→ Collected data
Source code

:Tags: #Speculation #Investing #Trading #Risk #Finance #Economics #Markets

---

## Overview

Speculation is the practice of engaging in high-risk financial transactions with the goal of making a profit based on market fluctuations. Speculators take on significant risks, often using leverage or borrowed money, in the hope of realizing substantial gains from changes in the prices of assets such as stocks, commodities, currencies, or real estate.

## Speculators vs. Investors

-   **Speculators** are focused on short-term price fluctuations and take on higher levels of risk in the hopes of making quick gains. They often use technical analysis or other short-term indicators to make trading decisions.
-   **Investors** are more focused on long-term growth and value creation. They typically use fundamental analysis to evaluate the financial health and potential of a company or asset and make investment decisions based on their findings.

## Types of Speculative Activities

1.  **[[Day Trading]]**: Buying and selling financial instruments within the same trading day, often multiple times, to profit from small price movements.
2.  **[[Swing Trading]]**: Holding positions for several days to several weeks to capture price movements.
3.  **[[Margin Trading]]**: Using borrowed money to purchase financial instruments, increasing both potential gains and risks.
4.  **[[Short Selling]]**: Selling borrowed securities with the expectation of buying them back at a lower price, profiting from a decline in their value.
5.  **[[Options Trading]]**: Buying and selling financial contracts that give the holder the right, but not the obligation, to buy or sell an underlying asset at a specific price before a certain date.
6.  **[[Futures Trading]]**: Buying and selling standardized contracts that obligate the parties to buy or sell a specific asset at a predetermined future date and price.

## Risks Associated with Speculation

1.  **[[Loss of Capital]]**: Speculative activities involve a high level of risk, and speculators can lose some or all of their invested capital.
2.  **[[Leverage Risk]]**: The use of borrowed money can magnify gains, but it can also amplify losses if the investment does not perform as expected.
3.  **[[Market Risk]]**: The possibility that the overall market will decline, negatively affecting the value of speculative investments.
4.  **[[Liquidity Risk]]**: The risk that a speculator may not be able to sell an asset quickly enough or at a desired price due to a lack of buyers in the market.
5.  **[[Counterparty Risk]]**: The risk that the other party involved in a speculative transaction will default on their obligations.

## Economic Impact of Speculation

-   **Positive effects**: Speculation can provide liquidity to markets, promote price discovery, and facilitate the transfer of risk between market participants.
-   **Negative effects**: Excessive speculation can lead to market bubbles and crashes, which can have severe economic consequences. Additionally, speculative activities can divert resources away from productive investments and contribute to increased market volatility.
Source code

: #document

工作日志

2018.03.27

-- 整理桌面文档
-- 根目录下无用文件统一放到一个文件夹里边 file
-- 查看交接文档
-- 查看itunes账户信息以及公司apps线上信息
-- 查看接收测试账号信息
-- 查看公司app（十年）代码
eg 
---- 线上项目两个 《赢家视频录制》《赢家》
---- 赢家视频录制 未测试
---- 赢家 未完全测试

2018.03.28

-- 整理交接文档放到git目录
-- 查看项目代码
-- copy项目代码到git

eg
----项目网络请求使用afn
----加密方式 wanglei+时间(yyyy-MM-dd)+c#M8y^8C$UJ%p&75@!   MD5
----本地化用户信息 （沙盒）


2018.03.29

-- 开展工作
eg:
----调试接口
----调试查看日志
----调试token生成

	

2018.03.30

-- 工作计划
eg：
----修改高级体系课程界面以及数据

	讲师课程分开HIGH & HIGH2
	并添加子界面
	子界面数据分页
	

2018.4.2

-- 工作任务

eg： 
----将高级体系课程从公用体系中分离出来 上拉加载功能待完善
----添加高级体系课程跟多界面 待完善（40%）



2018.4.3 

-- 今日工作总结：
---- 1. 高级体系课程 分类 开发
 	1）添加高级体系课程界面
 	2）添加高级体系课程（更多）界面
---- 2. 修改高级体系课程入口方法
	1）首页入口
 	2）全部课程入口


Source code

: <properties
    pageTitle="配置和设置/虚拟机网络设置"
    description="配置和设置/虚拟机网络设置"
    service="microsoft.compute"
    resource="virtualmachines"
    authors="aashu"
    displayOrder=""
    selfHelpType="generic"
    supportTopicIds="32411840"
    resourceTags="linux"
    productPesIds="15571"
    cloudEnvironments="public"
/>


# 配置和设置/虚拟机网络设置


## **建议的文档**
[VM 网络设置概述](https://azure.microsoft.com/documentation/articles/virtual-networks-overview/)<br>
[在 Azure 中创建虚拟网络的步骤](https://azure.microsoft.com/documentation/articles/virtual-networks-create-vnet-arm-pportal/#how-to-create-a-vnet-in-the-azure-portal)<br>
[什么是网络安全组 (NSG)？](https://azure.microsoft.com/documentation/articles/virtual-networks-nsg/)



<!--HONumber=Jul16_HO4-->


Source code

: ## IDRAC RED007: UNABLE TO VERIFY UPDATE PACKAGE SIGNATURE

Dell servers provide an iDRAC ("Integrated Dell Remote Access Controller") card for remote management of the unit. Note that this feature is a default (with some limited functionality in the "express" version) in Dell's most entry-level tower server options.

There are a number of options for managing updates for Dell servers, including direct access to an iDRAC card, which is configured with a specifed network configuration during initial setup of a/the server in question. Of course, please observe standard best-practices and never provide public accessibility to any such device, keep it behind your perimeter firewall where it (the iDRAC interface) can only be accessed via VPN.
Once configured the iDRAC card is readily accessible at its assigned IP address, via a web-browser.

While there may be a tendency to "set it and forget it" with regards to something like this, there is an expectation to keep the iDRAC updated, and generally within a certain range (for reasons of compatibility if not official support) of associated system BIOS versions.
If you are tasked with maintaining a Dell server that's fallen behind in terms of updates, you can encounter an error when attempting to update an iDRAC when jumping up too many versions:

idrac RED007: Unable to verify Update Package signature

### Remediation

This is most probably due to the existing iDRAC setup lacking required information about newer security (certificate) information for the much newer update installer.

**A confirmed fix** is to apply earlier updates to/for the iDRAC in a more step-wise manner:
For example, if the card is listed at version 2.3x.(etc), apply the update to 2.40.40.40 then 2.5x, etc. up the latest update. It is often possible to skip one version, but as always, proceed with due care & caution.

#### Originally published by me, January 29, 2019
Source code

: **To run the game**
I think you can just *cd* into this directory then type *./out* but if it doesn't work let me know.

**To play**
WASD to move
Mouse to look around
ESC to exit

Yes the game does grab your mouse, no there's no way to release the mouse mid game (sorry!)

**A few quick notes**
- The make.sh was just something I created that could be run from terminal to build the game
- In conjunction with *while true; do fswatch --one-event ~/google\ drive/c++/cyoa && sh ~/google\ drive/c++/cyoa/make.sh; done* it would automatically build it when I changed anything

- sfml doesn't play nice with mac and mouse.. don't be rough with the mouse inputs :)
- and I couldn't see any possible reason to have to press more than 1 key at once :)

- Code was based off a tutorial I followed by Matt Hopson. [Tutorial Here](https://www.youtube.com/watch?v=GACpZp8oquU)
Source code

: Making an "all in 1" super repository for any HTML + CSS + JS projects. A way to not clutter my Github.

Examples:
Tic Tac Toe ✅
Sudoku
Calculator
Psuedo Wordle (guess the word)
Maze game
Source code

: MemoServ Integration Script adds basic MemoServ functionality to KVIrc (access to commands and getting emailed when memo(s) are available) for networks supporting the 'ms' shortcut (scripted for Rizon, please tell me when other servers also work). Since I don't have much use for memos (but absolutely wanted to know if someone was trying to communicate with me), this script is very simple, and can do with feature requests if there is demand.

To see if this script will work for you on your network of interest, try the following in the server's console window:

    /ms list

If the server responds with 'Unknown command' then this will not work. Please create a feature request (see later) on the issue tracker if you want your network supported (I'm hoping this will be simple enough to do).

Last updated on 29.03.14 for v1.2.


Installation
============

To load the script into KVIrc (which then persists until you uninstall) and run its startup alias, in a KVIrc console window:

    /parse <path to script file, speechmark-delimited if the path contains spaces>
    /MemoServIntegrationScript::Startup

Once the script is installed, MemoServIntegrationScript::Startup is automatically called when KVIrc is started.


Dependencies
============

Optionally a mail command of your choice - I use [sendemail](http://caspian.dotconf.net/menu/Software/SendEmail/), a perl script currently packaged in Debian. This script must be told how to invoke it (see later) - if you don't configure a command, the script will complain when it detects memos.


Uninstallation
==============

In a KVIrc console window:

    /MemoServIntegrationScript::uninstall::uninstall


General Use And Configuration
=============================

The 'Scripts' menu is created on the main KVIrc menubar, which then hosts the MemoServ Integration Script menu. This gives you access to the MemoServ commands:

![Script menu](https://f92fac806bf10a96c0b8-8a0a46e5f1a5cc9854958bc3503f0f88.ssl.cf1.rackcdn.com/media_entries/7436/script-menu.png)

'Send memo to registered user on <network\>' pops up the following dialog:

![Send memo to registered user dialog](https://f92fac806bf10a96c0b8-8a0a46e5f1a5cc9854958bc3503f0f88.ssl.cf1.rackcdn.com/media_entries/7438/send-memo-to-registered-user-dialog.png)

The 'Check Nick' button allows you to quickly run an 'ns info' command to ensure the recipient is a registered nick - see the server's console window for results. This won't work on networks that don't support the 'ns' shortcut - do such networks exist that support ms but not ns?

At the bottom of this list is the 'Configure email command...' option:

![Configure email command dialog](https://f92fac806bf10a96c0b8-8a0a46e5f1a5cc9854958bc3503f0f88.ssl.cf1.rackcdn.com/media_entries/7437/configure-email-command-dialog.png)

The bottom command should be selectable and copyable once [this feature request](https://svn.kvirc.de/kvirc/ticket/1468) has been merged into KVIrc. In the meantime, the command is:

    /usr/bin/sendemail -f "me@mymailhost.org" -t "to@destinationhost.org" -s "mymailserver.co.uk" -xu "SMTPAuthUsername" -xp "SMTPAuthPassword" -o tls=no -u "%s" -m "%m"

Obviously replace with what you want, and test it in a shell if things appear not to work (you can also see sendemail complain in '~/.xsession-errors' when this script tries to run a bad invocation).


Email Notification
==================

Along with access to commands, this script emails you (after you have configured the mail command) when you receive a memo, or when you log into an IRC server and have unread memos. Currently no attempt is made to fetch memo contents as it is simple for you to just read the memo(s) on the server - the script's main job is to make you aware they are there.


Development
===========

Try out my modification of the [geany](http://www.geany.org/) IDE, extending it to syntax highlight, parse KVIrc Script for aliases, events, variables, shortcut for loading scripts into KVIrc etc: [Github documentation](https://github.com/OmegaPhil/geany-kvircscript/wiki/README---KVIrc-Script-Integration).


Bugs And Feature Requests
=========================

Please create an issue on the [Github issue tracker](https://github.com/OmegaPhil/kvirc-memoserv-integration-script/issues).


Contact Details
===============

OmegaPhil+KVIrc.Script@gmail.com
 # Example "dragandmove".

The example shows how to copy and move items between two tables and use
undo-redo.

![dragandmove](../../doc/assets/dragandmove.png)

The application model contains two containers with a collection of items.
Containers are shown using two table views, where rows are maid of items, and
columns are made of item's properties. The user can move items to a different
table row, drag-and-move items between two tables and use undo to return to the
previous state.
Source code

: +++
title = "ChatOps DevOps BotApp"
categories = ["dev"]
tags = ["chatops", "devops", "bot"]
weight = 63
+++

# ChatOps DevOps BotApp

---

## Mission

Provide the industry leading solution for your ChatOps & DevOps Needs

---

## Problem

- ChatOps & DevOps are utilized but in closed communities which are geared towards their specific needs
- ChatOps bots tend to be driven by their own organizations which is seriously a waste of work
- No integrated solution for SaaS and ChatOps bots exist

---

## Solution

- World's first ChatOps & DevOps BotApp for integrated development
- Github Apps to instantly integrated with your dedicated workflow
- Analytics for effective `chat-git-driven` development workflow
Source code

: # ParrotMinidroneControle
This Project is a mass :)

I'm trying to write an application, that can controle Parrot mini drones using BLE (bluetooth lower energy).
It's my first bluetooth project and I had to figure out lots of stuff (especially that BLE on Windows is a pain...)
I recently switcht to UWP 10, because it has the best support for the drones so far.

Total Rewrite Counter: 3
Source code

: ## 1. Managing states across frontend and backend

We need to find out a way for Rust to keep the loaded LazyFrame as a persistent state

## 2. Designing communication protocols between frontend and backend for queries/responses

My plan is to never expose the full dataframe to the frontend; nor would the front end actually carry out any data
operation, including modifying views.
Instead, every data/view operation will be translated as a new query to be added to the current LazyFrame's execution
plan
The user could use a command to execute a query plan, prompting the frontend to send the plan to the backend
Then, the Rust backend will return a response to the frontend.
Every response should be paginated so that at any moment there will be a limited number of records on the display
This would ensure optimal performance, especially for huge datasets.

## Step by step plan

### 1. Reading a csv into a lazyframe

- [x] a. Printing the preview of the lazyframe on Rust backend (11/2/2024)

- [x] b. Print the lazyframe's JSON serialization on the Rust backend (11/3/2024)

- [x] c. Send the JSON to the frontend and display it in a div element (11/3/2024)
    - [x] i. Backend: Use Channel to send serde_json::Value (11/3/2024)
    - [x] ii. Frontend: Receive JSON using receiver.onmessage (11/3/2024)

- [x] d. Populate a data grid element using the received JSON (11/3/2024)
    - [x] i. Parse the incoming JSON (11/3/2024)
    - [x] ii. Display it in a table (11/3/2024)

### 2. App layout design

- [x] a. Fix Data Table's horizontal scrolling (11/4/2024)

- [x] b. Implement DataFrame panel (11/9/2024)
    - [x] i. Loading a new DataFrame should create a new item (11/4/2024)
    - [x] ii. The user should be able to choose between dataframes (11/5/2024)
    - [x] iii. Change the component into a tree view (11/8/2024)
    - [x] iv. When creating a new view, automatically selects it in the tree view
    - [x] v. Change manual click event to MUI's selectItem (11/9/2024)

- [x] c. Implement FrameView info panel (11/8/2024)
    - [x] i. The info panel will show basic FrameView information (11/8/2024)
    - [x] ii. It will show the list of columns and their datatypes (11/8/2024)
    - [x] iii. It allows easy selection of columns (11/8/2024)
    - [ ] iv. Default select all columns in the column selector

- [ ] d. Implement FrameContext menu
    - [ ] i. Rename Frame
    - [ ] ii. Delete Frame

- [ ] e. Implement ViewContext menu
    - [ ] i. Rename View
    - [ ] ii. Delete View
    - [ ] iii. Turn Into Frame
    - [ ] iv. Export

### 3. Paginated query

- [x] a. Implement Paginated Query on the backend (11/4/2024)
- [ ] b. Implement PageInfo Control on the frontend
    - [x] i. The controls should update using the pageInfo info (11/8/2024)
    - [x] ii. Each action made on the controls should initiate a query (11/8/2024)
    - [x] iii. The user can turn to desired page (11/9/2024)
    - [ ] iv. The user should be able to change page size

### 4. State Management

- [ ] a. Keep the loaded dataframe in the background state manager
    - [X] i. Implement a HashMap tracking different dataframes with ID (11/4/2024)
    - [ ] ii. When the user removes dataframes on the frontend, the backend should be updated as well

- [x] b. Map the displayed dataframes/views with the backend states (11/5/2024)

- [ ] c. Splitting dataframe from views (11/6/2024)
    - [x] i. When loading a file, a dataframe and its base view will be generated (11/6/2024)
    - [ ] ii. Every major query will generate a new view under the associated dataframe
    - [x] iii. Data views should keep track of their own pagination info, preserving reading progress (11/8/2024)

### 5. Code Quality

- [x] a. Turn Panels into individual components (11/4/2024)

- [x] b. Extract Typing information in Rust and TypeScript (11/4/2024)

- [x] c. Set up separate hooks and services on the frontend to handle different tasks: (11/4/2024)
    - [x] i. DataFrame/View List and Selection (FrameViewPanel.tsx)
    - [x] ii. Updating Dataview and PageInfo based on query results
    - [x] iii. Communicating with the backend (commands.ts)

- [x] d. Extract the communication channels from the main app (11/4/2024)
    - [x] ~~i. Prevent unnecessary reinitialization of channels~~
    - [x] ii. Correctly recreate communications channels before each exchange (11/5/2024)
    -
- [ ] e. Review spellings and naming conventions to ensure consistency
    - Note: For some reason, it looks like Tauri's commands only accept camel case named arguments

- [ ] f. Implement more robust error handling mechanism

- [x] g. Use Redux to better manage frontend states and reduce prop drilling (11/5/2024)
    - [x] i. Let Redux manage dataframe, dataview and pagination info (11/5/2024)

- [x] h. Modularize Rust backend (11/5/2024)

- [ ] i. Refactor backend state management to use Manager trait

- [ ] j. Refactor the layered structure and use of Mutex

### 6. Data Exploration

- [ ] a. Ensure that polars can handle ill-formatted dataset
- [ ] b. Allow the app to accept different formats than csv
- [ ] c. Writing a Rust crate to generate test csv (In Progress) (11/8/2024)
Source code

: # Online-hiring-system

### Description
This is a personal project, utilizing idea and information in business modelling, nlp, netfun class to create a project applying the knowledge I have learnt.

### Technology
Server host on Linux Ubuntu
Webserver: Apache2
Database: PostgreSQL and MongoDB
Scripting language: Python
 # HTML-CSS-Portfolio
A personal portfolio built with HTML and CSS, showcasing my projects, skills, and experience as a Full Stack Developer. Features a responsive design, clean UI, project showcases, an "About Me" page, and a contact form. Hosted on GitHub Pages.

→ WHAT IS NEEDED
Would you copy out exactly the lines above that start at the one containing "- [x] i. The controls" and end at the one containing "### 4. State Management", inclusive?

→ ANSWER AREA
    - [x] i. The controls should update using the pageInfo info (11/8/2024)
    - [x] ii. Each action made on the controls should initiate a query (11/8/2024)
    - [x] iii. The user can turn to desired page (11/9/2024)
    - [ ] iv. The user should be able to change page size

### 4. State Management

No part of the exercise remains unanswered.